In this day of digital everything, I'd like to make a plea for a little bit of the real world.

I've had several conversations lately with manycustomers about some interesting technological developments.
I've been told that in an effort to reduce the use of paper, many school systems will soon have children using a tablet for every bit of school work from an early age through high school. From now on kids will e-mail homework, and have the ability to access a huge variety of technology. In essence, I am not against this. I just wish there were a bit more balance.

Another complaint I have heard several times this summer, is that many of the upcoming generations can no longer read hand written cursive, or calligraphy. I know that some of it never was legible. Still it seems a shame. Some of you may be glad, if so I'd love to hear why.

There is this wonderful new world of digital art, which puts so many applications at your fingertips that you can paint, draw, airbrush, and animate images without even knowing how to hold a paint brush. You don't even need to know how any of it happens, and you can change colors without having to squeeze out another tube of paint.

Why would you ever want to buy all those art supplies, if one tablet can do it all? Why would you ever want to do more than just push buttons? Why would you want to have to put down a drop cloth, or make a mess?

Besides, digital art can be and often is - quite beautiful.
I just worry that something indescribable is lost here.
 Do you remember the silky softness of finger paints squishing between your fingers.
Art can have a physical visceral edge to it, and that can be part of the process.
   The sound of scissors munching through a creamy cotton paper, the soft deckled edge of watercolor paper, or the press of your hand into soft clay.
There is a magic to it.
Old masters mixed paint from the elements and were almost considered alchemists.
 Like the block print with it's subtle variations for each pull of the print. The happy accident of a double print that gives new movement, magic, and life to an image.
  Art has the vitality of life.
The element of surprise when the translucent watercolor flows into an unexpected and wonderful shape.

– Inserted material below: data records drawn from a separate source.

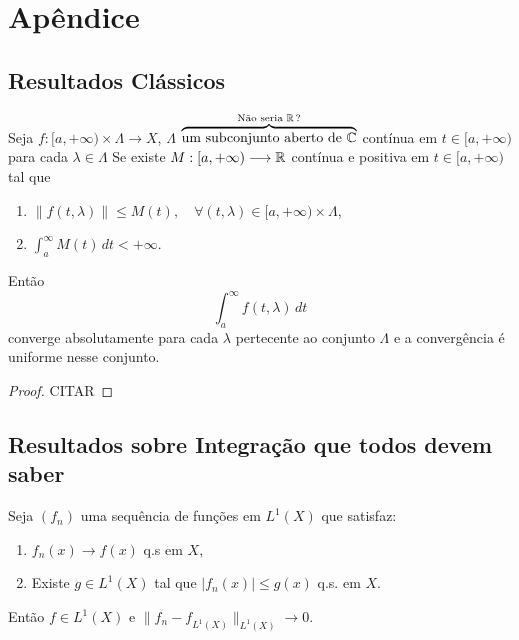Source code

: \chapter{Apêndice}

\section{Resultados Clássicos}


\begin{proposition}\label{TWeierstrass}
Seja $f:[a,+\infty)\times \Lambda\longrightarrow X$, $\Lambda$ 
$\overbrace{\text{um subconjunto aberto de }\mathbb{C}}^{\text{Não seria } \mathbb{R}\,?}$ 
 contínua em $t\in [a,+\infty)$ para cada $\lambda \in \Lambda$ Se existe $M:[a,+\infty)\longrightarrow \mathbb{R}$ contínua e positiva em $t\in [a,+\infty)$ tal que
\begin{enumerate}[$(i)$]
\item $\|f(t,\lambda)\|\leq M(t),\quad \forall (t,\lambda)\in [a,+\infty)\times \Lambda$,
\item $\displaystyle \int_a^\infty M(t)\, dt<+\infty$.
\end{enumerate} 
Então 
\[\int_a^\infty f(t,\lambda)\, dt\]
converge absolutamente para cada $\lambda $ pertecente ao conjunto $\Lambda$ e a convergência é uniforme nesse conjunto.
\end{proposition}
\begin{proof}
{\color{red}CITAR}
\end{proof}


\section{Resultados sobre Integração que todos devem saber}


\begin{theorem}
Seja $(f_n)$ uma sequência de funções em $L^1(X)$ que satisfaz:
\begin{enumerate}[a]
\item $f_n(x)\to f(x)$ q.s em $X$,
\item Existe $g\in L^1(X)$ tal que $|f_n(x)|\leq g(x)$ q.s. em $X$.
\end{enumerate} 
Então $f\in L^1(X)$ e $\|{f_n-f}_{L^1(X)}\|_{L^1(X)} \to 0$.
\end{theorem}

The more cynical folks (assuming anyone is even still reading at this point,) will say “Of course! She's just trying to make money selling her art supplies – she has a motive here!”

You're right. I do scratch out my living from a local art store. Art inspires me and keeps me sane.  Also, I am honored to employ a few wonderful, kind and knowledgeable local artists. We try to encourage emerging artists and sell their work through the store. (The local Artists get 70% Artists' Mediums Inc. gets a 30% commission.)

 Yes, I'll encourage you to buy art, framing, or even art supplies. The truth is, art supplies don't have to be expensive. You don't have to spend a lot of money to find your creativity.
Start simple.
 First there is the pencil. It costs less than a cup of coffee, will write on most porous surfaces, it is easy to transport, and operates beautifully even in zero gravity. It will draw when the power goes out, so when your pencil breaks, you still have the art!
 Just sketch!

-Chelsea Lindner
Artists' Mediums Inc.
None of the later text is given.